ASSIGNMENT →
Check every line below for the word "proposition" and copy the ones that have it.
↓
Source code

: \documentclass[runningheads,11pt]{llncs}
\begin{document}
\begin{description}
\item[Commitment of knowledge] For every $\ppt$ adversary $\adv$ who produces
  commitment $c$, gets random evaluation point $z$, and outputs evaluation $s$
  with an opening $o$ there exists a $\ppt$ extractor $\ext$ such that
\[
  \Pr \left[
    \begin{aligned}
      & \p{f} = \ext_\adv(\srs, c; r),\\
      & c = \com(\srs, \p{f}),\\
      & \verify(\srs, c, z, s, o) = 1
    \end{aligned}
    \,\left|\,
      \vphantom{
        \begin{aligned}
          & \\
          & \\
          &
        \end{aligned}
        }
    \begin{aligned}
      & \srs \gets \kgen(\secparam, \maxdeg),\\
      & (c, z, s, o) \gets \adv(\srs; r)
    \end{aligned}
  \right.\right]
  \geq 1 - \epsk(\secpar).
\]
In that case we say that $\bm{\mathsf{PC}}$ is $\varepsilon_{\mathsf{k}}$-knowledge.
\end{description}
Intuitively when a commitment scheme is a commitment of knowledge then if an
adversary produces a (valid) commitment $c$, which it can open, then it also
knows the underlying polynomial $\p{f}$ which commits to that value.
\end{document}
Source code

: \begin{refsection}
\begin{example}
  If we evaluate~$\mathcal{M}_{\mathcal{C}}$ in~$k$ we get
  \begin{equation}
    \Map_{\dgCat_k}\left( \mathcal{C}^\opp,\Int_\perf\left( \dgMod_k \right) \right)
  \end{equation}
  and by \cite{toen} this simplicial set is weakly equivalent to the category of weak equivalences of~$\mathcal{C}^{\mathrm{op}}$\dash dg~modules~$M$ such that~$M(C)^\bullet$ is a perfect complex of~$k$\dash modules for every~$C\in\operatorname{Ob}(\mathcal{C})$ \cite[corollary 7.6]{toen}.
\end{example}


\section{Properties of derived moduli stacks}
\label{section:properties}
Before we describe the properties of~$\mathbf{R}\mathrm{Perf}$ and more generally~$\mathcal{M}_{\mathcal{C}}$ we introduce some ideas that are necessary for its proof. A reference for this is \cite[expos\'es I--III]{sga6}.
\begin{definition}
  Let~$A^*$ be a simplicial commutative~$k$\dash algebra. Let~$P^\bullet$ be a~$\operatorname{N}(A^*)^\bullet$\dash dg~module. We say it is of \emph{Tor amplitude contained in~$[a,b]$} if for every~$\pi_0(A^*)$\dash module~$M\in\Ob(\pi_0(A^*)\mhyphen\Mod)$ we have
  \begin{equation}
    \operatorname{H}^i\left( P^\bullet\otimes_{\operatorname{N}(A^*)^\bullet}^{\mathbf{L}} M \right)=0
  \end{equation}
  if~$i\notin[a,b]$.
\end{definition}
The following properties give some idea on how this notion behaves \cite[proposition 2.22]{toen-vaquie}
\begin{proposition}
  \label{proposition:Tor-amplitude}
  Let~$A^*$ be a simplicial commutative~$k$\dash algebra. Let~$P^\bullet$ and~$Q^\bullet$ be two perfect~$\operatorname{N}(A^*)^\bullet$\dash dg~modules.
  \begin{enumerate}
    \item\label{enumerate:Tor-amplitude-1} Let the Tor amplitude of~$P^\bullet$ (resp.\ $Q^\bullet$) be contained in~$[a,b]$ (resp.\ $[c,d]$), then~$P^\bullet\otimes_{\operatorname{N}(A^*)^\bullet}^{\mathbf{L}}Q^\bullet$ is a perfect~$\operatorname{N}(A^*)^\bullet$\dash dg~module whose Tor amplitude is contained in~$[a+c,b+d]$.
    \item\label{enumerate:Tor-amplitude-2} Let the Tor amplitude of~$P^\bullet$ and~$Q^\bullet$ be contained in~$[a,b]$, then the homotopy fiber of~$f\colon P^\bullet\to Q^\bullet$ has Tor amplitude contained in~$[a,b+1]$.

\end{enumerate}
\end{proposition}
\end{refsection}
↑
↓
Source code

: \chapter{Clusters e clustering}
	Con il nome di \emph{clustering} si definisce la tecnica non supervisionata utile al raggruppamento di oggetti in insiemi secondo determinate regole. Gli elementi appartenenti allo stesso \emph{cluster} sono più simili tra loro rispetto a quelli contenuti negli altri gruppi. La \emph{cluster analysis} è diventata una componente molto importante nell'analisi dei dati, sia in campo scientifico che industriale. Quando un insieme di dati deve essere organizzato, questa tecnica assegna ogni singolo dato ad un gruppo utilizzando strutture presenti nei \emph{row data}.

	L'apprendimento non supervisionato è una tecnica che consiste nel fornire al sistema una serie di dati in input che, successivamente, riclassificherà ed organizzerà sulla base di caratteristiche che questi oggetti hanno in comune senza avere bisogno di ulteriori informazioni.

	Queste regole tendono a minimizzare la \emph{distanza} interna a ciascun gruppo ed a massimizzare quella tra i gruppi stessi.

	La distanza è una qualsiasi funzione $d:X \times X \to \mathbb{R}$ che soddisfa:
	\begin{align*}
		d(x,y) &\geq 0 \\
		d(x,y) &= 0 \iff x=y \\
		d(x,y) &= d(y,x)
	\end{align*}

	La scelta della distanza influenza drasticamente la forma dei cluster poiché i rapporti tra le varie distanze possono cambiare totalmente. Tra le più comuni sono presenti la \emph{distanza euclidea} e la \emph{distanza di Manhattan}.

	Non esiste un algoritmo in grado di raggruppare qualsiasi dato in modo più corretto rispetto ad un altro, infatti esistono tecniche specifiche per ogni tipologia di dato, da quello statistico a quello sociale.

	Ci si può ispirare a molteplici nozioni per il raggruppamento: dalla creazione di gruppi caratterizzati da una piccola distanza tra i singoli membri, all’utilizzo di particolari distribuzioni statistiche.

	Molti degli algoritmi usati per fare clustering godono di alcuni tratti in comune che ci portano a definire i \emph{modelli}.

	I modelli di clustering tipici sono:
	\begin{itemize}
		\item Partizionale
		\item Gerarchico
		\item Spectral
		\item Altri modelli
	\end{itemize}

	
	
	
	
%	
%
↑
WRITTEN RESPONSE →
The following properties give some idea on how this notion behaves \cite[proposition 2.22]{toen-vaquie}
\begin{proposition}
  \label{proposition:Tor-amplitude}
\end{proposition}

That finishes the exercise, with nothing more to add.